Imu e Tari, il Comune invia solleciti per oltre due milioni di euro mai versati L’assessore Orecchioni: «Acceleriamo il recupero per migliorare i servizi»

LANCIANO. In arrivo nelle case dei lancianesi oltre quattromila avvisi di pagamento per Imu e tassa dei rifiuti non versate nelle casse comunali. È grande il lavoro dell’ufficio tributi per il recupero dell’evasione, ma il Comune prova ad andare incontro ai cittadini in difficoltà. Scade oggi, intanto, il versamento della quarta e ultima rata della Tari.
TASSA RIFIUTI. Scade oggi il termine per il saldo finale. Devono versare l’ultima rata tutti coloro che, delle 14.866 utenze cittadine, hanno scelto il pagamento dilazionato della tassa dei rifiuti. Chi ha scelto il versamento in un’unica soluzione ha invece pagato quanto dovuto entro lo scorso 31 maggio. Il gettito che il Comune incasserà dalla tariffa, e che copre interamente il costo del servizio, ammonta a 4.782.000 euro. Di questi 2.808.000 arriveranno dalle utenze domestiche; il resto, poco meno di due milioni, da attività produttive, negozi, uffici, banche e supermercati. Nel corso dell’anno, 270 utenze, per un totale di 57.900 euro, ha presentato istanza di discarico, parziale o totale, del tributo. Ad oggi, prima della scadenza dell’ultima rata, sono stati incassati poco meno di tre milioni, un po’ al di sotto di quelle che erano le previsioni (3,6 milioni).
RECUPERO TARI. E proprio per recuperare la tassa dei rifiuti non versata negli anni passati l’ufficio tributi ha provveduto ad emettere ruoli suppletivi per un totale di 121.400 euro. Nel 2015 risultano non in regola 15 utenti, per 6.800 euro; nel 2016 il numero sale a 52 per 20.600 euro e nel 2017 sono, invece, ben 304 le utenze che risultano non aver versato la Tari per 94mila euro.
IMU. In questi giorni dagli uffici comunali sono in partenza anche gli accertamenti per l’imposta municipale unica non versata nel 2013. Gli avvisi, sia per gli immobili che per le aree edificabili, saranno recapitati a 3.713 cittadini. Il Comune conta di recuperare 637mila euro per le aree edificabili, più variabile è invece la quota per quanto riguarda gli immobili (nel 2107 1,5 milioni). «Gli accertamenti vanno verificati con il cittadino», precisa l’assessore al bilancio, Carlo Orecchioni, «che può dimostrare di essere in regola».

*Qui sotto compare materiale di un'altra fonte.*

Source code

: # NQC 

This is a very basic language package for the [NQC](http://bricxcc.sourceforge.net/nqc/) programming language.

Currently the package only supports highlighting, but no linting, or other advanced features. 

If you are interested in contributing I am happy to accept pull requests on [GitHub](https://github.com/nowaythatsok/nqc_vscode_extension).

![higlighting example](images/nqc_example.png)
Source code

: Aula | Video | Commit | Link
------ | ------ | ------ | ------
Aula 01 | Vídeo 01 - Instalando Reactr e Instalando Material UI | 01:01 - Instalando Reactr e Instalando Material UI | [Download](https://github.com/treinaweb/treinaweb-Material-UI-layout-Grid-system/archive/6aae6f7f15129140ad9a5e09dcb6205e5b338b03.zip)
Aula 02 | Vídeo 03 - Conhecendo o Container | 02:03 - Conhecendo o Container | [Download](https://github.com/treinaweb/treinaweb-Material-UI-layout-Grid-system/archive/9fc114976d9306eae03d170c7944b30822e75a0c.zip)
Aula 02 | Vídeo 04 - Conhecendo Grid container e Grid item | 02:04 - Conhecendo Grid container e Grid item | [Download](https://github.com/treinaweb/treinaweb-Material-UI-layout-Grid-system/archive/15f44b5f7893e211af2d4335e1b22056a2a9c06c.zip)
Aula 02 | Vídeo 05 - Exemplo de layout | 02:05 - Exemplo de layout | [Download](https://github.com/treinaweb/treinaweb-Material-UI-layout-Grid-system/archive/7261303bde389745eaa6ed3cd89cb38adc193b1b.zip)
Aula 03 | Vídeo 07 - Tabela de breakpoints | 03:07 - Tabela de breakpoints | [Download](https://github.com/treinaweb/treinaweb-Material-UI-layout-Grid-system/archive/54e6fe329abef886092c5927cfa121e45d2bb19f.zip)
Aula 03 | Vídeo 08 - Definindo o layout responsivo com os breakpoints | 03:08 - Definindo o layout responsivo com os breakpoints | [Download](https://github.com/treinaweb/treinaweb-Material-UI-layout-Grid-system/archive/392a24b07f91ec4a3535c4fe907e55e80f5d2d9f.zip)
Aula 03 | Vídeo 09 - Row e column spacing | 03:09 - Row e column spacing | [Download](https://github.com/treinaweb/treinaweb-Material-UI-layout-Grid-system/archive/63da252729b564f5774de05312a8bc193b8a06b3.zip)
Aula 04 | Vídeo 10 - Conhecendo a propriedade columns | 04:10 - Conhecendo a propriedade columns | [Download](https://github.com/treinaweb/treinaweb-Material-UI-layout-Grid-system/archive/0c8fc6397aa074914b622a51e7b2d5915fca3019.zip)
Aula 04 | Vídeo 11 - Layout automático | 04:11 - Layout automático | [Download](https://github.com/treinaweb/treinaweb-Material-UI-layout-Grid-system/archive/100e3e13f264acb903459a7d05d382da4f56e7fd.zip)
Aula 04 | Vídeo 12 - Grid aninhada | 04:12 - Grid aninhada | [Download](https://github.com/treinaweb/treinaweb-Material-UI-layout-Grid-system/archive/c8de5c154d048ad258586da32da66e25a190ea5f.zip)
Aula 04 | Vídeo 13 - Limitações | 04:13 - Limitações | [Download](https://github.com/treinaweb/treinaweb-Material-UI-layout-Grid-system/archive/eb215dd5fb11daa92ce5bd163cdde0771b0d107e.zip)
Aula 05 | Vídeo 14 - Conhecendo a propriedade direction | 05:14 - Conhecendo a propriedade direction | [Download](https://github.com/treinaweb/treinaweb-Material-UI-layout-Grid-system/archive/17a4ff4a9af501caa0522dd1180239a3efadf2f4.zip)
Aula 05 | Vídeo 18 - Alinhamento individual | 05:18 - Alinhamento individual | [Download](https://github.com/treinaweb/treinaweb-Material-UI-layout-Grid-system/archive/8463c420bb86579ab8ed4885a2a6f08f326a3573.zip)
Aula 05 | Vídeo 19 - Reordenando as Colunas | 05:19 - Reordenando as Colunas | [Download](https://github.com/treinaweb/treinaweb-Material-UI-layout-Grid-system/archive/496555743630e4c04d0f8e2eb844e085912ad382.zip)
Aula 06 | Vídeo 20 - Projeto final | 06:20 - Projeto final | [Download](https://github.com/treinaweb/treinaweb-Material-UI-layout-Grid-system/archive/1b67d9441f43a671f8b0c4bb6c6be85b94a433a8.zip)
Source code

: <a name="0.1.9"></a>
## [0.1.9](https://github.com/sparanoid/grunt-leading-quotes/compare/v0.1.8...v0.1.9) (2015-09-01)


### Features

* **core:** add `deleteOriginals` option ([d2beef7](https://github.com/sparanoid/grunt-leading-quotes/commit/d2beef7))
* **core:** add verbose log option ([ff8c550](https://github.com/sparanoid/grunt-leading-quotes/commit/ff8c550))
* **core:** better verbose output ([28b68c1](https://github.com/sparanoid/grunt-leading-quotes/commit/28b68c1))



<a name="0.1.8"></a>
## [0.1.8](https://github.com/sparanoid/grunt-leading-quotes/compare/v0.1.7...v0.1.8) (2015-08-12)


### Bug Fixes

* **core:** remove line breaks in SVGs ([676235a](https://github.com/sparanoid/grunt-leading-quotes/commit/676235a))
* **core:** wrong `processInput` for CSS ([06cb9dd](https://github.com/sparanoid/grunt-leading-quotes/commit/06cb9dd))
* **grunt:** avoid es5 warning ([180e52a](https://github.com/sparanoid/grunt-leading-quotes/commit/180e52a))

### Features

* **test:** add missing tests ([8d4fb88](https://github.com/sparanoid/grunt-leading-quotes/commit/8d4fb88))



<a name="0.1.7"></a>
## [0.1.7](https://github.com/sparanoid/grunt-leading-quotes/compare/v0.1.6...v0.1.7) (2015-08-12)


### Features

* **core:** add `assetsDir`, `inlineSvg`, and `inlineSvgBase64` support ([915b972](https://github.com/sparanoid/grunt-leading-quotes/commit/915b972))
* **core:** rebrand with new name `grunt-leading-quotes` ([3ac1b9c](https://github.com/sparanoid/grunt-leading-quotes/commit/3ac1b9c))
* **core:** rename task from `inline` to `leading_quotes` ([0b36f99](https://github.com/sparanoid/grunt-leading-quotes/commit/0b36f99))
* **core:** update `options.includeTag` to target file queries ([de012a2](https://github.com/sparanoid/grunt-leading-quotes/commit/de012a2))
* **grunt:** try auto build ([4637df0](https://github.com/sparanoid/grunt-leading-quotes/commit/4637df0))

EVASIONE. Il recupero dell’evasione è una boccata d’ossigeno per le casse comunali. «L’impegno del settore è accelerare le forme di recupero», dice Orecchioni, «se adesso ci troviamo a recuperare somme non versate 5 anni fa, in futuro vorremmo in un’annualità recuperarne almeno due. Quelli dell’evasione non sono, tuttavia, numeri elevati, spesso alla base ci sono dimenticanze o difficoltà economiche. Il Comune non vuole creare evasori ma andare incontro ai cittadini che vorrebbero pagare le tasse ma non possono. È bene che paghino tutti perché possiamo pagare tutti meno. E poi con le imposte come l’Imu si possono migliorare i servizi».